Gleichzeitig ist die Sternwarte kein statisches Museum, sondern ein lebendiger Ort. Im Jahr 2025 wurden dort unter anderem ein Tag der Astronomie, ein Programm mit Vorträgen, Teleskopen und Ausstellungsräumen sowie eine Wiedereröffnung nach Sanierungsarbeiten mit einem 27 Kilogramm schweren Meteoriten angekündigt. Solche Beispiele zeigen, dass die Sternwarte regelmäßig Anlässe schafft, bei denen Besucher den Himmel, aktuelle Themen und Sammlungsstücke zugleich erleben können.

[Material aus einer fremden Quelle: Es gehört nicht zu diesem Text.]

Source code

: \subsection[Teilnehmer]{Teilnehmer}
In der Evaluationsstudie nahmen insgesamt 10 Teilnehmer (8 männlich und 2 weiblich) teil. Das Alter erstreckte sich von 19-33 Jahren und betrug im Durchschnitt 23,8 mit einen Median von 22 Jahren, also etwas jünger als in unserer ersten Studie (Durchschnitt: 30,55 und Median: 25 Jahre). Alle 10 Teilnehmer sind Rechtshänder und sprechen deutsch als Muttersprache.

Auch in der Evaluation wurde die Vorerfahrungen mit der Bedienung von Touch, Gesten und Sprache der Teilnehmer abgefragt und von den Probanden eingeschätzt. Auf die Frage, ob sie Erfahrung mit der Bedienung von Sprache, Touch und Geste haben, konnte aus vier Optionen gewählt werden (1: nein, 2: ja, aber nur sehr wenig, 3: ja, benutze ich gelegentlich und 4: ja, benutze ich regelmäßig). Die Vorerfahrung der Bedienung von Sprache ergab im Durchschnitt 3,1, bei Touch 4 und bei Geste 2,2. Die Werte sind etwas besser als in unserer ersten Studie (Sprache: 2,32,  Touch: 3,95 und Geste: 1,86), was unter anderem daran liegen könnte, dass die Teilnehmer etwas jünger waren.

Wer einen Abend in Regensburg plant, findet hier also keine bloße Pflichtstation, sondern einen Ort mit Atmosphäre, fachlicher Tiefe und überraschend viel Nähe zur Praxis. ([sternwarte-regensburg.de](https://sternwarte-regensburg.de/2025/03/02/tag-der-astronomie-am-29-maerz-2025-sofi/))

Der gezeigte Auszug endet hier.